Veterano da operação militar de Kiev contra os separatistas pró-Rússia no leste, Oleksander insiste que foi um dos alvos prioritários dos rebeldes.

Suas memórias são tão traumáticas quanto dolorosamente confusas. De volta ao lugar onde viveu seu tormento, em um desolado prédio ferroviário, a 3 quilômetros da fronteira russa, ele conduz os jornalistas a um porão úmido. Olhando ao redor, percebe que o lugar não é o certo, então leva os repórteres da AFP para o escritório da alfândega no primeiro andar da estação Kozacha Lopan.

Com um pedaço de pano, ele varre os restos de vidro do chão e se deita, para mostrar como ficou agitado durante os interrogatórios de seus captores, que ligaram um cabo elétrico ao seu pênis.

‘Terapia de eletrochoque’

E ainda assim, tem dúvidas. Este também não é o lugar que procura. Revista os armários, destruídos, entre cartazes ucranianos com o símbolo “Z” das tropas russas estampado, e então finalmente tem certeza: tudo aconteceu no escritório ao lado. Foi lá que foi espancado, chutado e submetido a choques elétricos.

Ele foi chutado na virilha com tanta força que seus captores tiveram que proteger sua cabeça de bater no chão para mantê-lo consciente durante o interrogatório, lembra Oleksander.

“Eu estava aqui, assim, e eles começaram a me chutar em todos os lugares”, explica ele, com as mãos atrás da cabeça, agachado e se contorcendo.

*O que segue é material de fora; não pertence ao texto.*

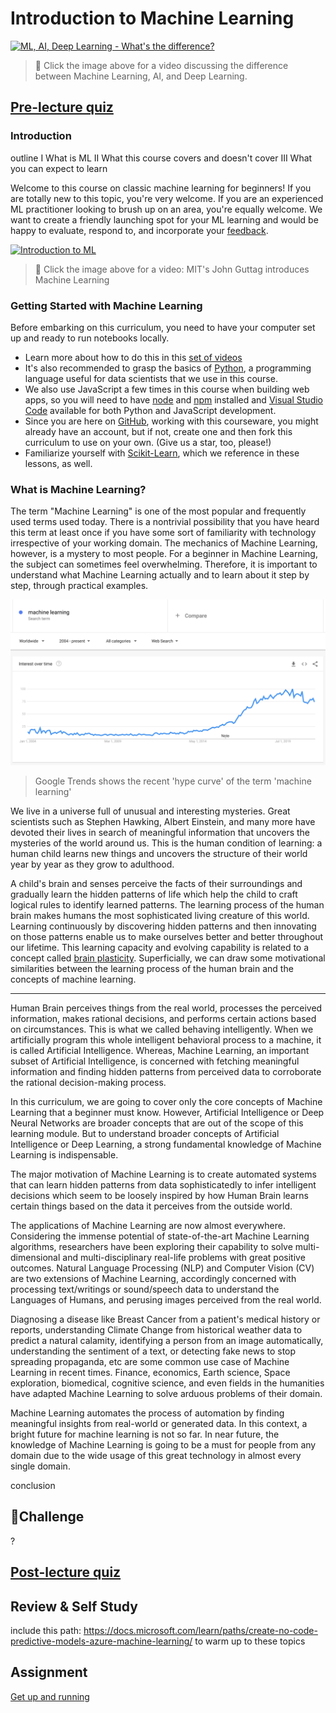 # Introduction to Machine Learning

[![ML, AI, Deep Learning - What's the difference?](https://img.youtube.com/vi/lTd9RSxS9ZE/0.jpg)](https://youtu.be/lTd9RSxS9ZE "ML, AI, Deep Learning - What's the difference?")

> 🎥 Click the image above for a video discussing the difference between Machine Learning, AI, and Deep Learning.
## [Pre-lecture quiz](https://jolly-sea-0a877260f.azurestaticapps.net/quiz/1/)
### Introduction

outline
I What is ML
II What this course covers and doesn't cover
III What you can expect to learn


Welcome to this course on classic machine learning for beginners! If you are totally new to this topic, you're very welcome. If you are an experienced ML practitioner looking to brush up on an area, you're equally welcome. We want to create a friendly launching spot for your ML learning and would be happy to evaluate, respond to, and incorporate your [feedback](https://github.com/microsoft/ML-For-Beginners/discussions). 

[![Introduction to ML](https://img.youtube.com/vi/h0e2HAPTGF4/0.jpg)](https://youtu.be/h0e2HAPTGF4 "Introduction to ML")
> 🎥 Click the image above for a video: MIT's John Guttag introduces Machine Learning
### Getting Started with Machine Learning

Before embarking on this curriculum, you need to have your computer set up and ready to run notebooks locally. 

- Learn more about how to do this in this [set of videos](https://www.youtube.com/playlist?list=PLlrxD0HtieHhS8VzuMCfQD4uJ9yne1mE6)
- It's also recommended to grasp the basics of [Python](https://docs.microsoft.com/learn/paths/python-language/?WT.mc_id=academic-15963-cxa), a programming language useful for data scientists that we use in this course. 
- We also use JavaScript a few times in this course when building web apps, so you will need to have [node](https://nodejs.org) and [npm](https://www.npmjs.com/) installed and [Visual Studio Code](https://code.visualstudio.com/) available for both Python and JavaScript development.
- Since you are here on [GitHub](https://github.com), working with this courseware, you might already have an account, but if not, create one and then fork this curriculum to use on your own. (Give us a star, too, please!)
- Familiarize yourself with [Scikit-Learn]([https://scikit-learn.org/stable/user_guide.html), which we reference in these lessons, as well.

### What is Machine Learning?

The term "Machine Learning" is one of the most popular and frequently used terms used today. There is a nontrivial possibility that you have heard this term at least once if you have some sort of familiarity with technology irrespective of your working domain. The mechanics of Machine Learning, however, is a mystery to most people. For a beginner in Machine Learning, the subject can sometimes feel overwhelming. Therefore, it is important to understand what Machine Learning actually and to learn about it step by step, through practical examples.

![ml hype curve](images/hype.png)

> Google Trends shows the recent 'hype curve' of the term 'machine learning'

We live in a universe full of unusual and interesting mysteries. Great scientists such as Stephen Hawking, Albert Einstein, and many more have devoted their lives in search of meaningful information that uncovers the mysteries of the world around us. This is the human condition of learning: a human child learns new things and uncovers the structure of their world year by year as they grow to adulthood. 

A child's brain and senses perceive the facts of their surroundings and gradually learn the hidden patterns of life which help the child to craft logical rules to identify learned patterns. The learning process of the human brain makes humans the most sophisticated living creature of this world. Learning continuously by discovering hidden patterns and then innovating on those patterns enable us to make ourselves better and better throughout our lifetime.  This learning capacity and evolving capability is related to a concept called [brain plasticity](https://www.simplypsychology.org/brain-plasticity.html). Superficially, we can draw some motivational similarities between the learning process of the human brain and the concepts of machine learning.

--- 

Human Brain perceives things from the real world, processes the perceived information, makes rational decisions, and performs certain actions based on circumstances. This is what we called behaving intelligently. When we artificially program this whole intelligent behavioral process to a machine, it is called Artificial Intelligence. Whereas, Machine Learning, an important subset of Artificial Intelligence, is concerned with fetching meaningful information and finding hidden patterns from perceived data to corroborate the rational decision-making process.

In this curriculum, we are going to cover only the core concepts of Machine Learning that a beginner must know. However, Artificial Intelligence or Deep Neural Networks are broader concepts that are out of the scope of this learning module. But to understand broader concepts of Artificial Intelligence or Deep Learning, a strong fundamental knowledge of Machine Learning is indispensable.

The major motivation of Machine Learning is to create automated systems that can learn hidden patterns from data sophisticatedly to infer intelligent decisions which seem to be loosely inspired by how Human Brain learns certain things based on the data it perceives from the outside world.

The applications of Machine Learning are now almost everywhere. Considering the immense potential of state-of-the-art Machine Learning algorithms, researchers have been exploring their capability to solve multi-dimensional and multi-disciplinary real-life problems with great positive outcomes. Natural Language Processing (NLP) and Computer Vision (CV) are two extensions of Machine Learning, accordingly concerned with processing text/writings or sound/speech data to understand the Languages of Humans, and perusing images perceived from the real world.

Diagnosing a disease like Breast Cancer from a patient's medical history or reports, understanding Climate Change from historical weather data to predict a natural calamity, identifying a person from an image automatically, understanding the sentiment of a text, or detecting fake news to stop spreading propaganda, etc are some common use case of Machine Learning in recent times. Finance, economics, Earth science, Space exploration, biomedical, cognitive science, and even fields in the humanities have adapted Machine Learning to solve arduous problems of their domain.

Machine Learning automates the process of automation by finding meaningful insights from real-world or generated data. In this context, a bright future for machine learning is not so far. In near future, the knowledge of Machine Learning is going to be a must for people from any domain due to the wide usage of this great technology in almost every single domain.

conclusion

## 🚀Challenge

?
## [Post-lecture quiz](https://jolly-sea-0a877260f.azurestaticapps.net/quiz/2/)

## Review & Self Study

include this path: https://docs.microsoft.com/learn/paths/create-no-code-predictive-models-azure-machine-learning/ to warm up to these topics
## Assignment 

[Get up and running](assignment.md)
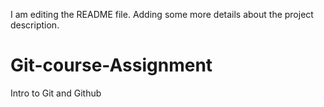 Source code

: I am editing the README file. Adding some more details about the project description.
# Git-course-Assignment
Intro to Git and Github

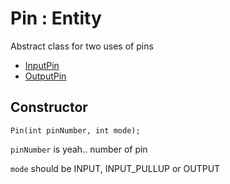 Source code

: # Pin : Entity

Abstract class for two uses of pins

 * [InputPin](output_pin.md)
 * [OutputPin](input_pin.md)
 
## <i class="fa fa-pencil"></i> Constructor

    Pin(int pinNumber, int mode);
 
`pinNumber` is yeah.. number of pin

`mode` should be INPUT, INPUT_PULLUP or OUTPUT
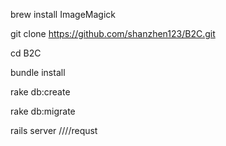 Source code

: brew install ImageMagick

git clone https://github.com/shanzhen123/B2C.git

cd  B2C

bundle install

rake db:create

rake db:migrate

rails server
////requst

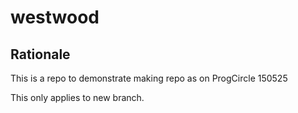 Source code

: # westwood
## Rationale
This is a repo to demonstrate making repo as on ProgCircle 150525

This only applies to new branch.
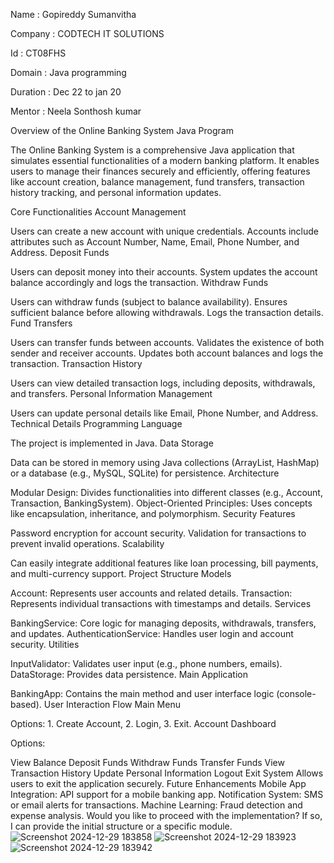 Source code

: Name : Gopireddy Sumanvitha


Company : CODTECH IT SOLUTIONS


Id : CT08FHS


Domain : Java programming


Duration : Dec 22 to jan 20


Mentor : Neela Sonthosh kumar


Overview of the Online Banking System Java Program

The Online Banking System is a comprehensive Java application that simulates essential functionalities of a modern banking platform. It enables users to manage their finances securely and efficiently, offering features like account creation, balance management, fund transfers, transaction history tracking, and personal information updates.

Core Functionalities Account Management

Users can create a new account with unique credentials. Accounts include attributes such as Account Number, Name, Email, Phone Number, and Address. Deposit Funds

Users can deposit money into their accounts. System updates the account balance accordingly and logs the transaction. Withdraw Funds

Users can withdraw funds (subject to balance availability). Ensures sufficient balance before allowing withdrawals. Logs the transaction details. Fund Transfers

Users can transfer funds between accounts. Validates the existence of both sender and receiver accounts. Updates both account balances and logs the transaction. Transaction History

Users can view detailed transaction logs, including deposits, withdrawals, and transfers. Personal Information Management

Users can update personal details like Email, Phone Number, and Address. Technical Details Programming Language

The project is implemented in Java. Data Storage

Data can be stored in memory using Java collections (ArrayList, HashMap) or a database (e.g., MySQL, SQLite) for persistence. Architecture

Modular Design: Divides functionalities into different classes (e.g., Account, Transaction, BankingSystem). Object-Oriented Principles: Uses concepts like encapsulation, inheritance, and polymorphism. Security Features

Password encryption for account security. Validation for transactions to prevent invalid operations. Scalability

Can easily integrate additional features like loan processing, bill payments, and multi-currency support. Project Structure Models

Account: Represents user accounts and related details. Transaction: Represents individual transactions with timestamps and details. Services

BankingService: Core logic for managing deposits, withdrawals, transfers, and updates. AuthenticationService: Handles user login and account security. Utilities

InputValidator: Validates user input (e.g., phone numbers, emails). DataStorage: Provides data persistence. Main Application

BankingApp: Contains the main method and user interface logic (console-based). User Interaction Flow Main Menu

Options: 1. Create Account, 2. Login, 3. Exit. Account Dashboard

Options:

View Balance
Deposit Funds
Withdraw Funds
Transfer Funds
View Transaction History
Update Personal Information
Logout Exit System
Allows users to exit the application securely. Future Enhancements Mobile App Integration: API support for a mobile banking app. Notification System: SMS or email alerts for transactions. Machine Learning: Fraud detection and expense analysis. Would you like to proceed with the implementation? If so, I can provide the initial structure or a specific module.
![Screenshot 2024-12-29 183858](https://github.com/user-attachments/assets/b6e711e9-afa3-4a06-9a24-6b80dc763943)
![Screenshot 2024-12-29 183923](https://github.com/user-attachments/assets/b754a7c6-36ce-4136-8291-7731efea53da)
![Screenshot 2024-12-29 183942](https://github.com/user-attachments/assets/35270fc2-4ace-4ff3-8d96-20424dcd7a13)
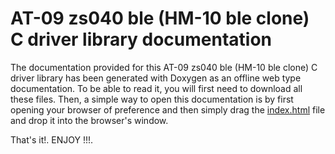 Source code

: # AT-09 zs040 ble (HM-10 ble clone) C driver library documentation

The documentation provided for this AT-09 zs040 ble (HM-10 ble clone) C driver library has been generated with
Doxygen as an offline web type documentation. To be able to read it, you will first need to download all these files.
Then, a simple way to open this documentation is by first opening your browser of preference and then simply drag
the <a href=https://github.com/Mortrack/AT-09_zs040_ble_STM_driver/blob/main/documentation/html/index.html>index.html</a>
file and drop it into the browser's window.

That's it!. ENJOY !!!.
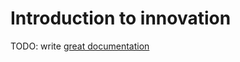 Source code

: # Introduction to innovation

TODO: write [great documentation](http://jacobian.org/writing/what-to-write/)
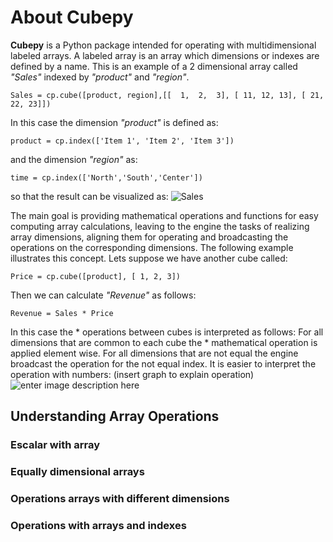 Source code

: # About Cubepy

**Cubepy** is a Python package intended for operating with multidimensional labeled arrays. A labeled array is an array which dimensions or indexes are defined by a name.
This is an example of a 2 dimensional array called *"Sales"* indexed by *"product"* and *"region"*.

`Sales = cp.cube([product, region],[[  1,  2,  3], [ 11, 12, 13], [ 21, 22, 23]])`

In this case the dimension *"product"* is defined as:

    product = cp.index(['Item 1', 'Item 2', 'Item 3'])

and the dimension *"region"* as:

    time = cp.index(['North','South','Center'])

so that the result can be visualized as:
![Sales](https://drive.google.com/file/d/1liAA60Qs972OTNxOFWQohm3muZCr6oVm/view?usp=sharing)

The main goal is providing mathematical operations and functions for easy computing array calculations, leaving to the engine the tasks of realizing array dimensions, aligning them for operating and broadcasting the operations on the corresponding dimensions. The following example illustrates this concept.
Lets suppose we have another cube called:

    Price = cp.cube([product], [ 1, 2, 3])

Then we can calculate *"Revenue"* as follows:

    Revenue = Sales * Price
In this case the * operations between cubes is interpreted as follows:
For all dimensions that are common to each cube the * mathematical operation is applied element wise. For all dimensions that are not equal the engine broadcast the operation for the not equal index. 
It is easier to interpret the operation with numbers:
(insert graph to explain operation)
![enter image description here](https://drive.google.com/file/d/17D-2mvTpjc4hnDPj1_M_q6OSFHzaIm4r/view?usp=sharing)
## Understanding Array Operations
### Escalar with array
### Equally dimensional arrays
### Operations arrays with different dimensions
### Operations with arrays and indexes
<!--stackedit_data:
eyJoaXN0b3J5IjpbLTU4MDk5MzY4MCwxMTE5NjEzNzM3LDE0Mz
IwMzk2NDIsLTIzMjM0NjAzNiwxODcyODY4NzMxLDE0Njg2NjA2
NzksNjcwNzY1Mjg2LC0xNDA4NjgzOTYxLDI4MTc2NTQ0NiwtNz
Y1MDY3NTQ1LDkyNTgwOTU4NywxODg4ODM2NDEyLC0xNjg4NjUx
NjgwLC02NTgwNTMwMDAsMTM5MjkzMzg4NCwxNjE5NTg5NzUsMT
U0NDAwNjQxLC0xMjY3NzA1OTY3LC0yNDM4MjAzMjgsMTQyMjE3
NDQwNl19
--> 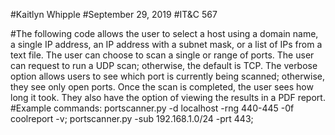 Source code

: #Kaitlyn Whipple
#September 29, 2019
#IT&C 567

#The following code allows the user to select a host using a domain name, a single IP address, an IP address with a subnet mask, or a list of IPs from a text file. The user can choose to scan a single or range of ports. The user can request to run a UDP scan; otherwise, the default is TCP. The verbose option allows users to see which port is currently being scanned; otherwise, they see only open ports. Once the scan is completed, the user sees how long it took. They also have the option of viewing the results in a PDF report.
#Example commands: portscanner.py -d localhost -rng 440-445 -0f coolreport -v; portscanner.py -sub 192.168.1.0/24 -prt 443;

“Eu disse a eles para não me baterem porque eu tenho uma hérnia, mas eles abaixaram minhas calças”, recorda. “Eles chamaram de ‘terapia de eletrochoque’ quando fui eletrocutado”.

“Isso me deu a impressão de que eles estavam jogando metal derretido sobre meu corpo”, afirmou.

Oleksander foi detido por cinco dias na delegacia da pequena cidade de Kozacha Lopan, onde viveu toda a sua vida, e depois transferido para uma prisão em Goptivka.

Em 17 de abril eles o soltaram, provavelmente, pensa ele, porque precisavam de espaço para manter mais prisioneiros de guerra ucranianos.

Kozacha Lopan foi uma das primeiras cidades a cair nas mãos das forças russas após o início da invasão em fevereiro.

Assim que o exército ucraniano a libertou em setembro como parte de uma contraofensiva, Oleksander entrou em contato com a polícia ucraniana.

Tudo “confirmado”

Hoje, a estrada que conecta Kharkiv com Kozacha Lopan está repleta de buracos provocados pelos obuses e pelos foguetes.

Uma promotora ucraniana está investigando o que aconteceu. A cidade foi libertada mas, de longe, ainda se ouvem os disparos de artilharia.

“Aqueles que trabalharam como, digamos, ‘policiais’ na, digamos, ‘polícia popular’ (pró-Rússia) são pessoas bem conhecidas”, disse à AFP a promotora local para crimes de guerra Kateryna Shevtsova no prédio da administração local.

“Providências serão tomadas para levá-los à justiça nos próximos dias. A maioria deles era daqui”, disse Shetsova, cercada por policiais armados.

Ela quer agir rápido, convencida de ter todas as provas que incriminam aqueles que colaboraram com os invasores. “Hoje fizemos uma inspeção nos porões onde, como apuramos pelas provas, pessoas foram torturadas”, explica. “Tudo foi confirmado”.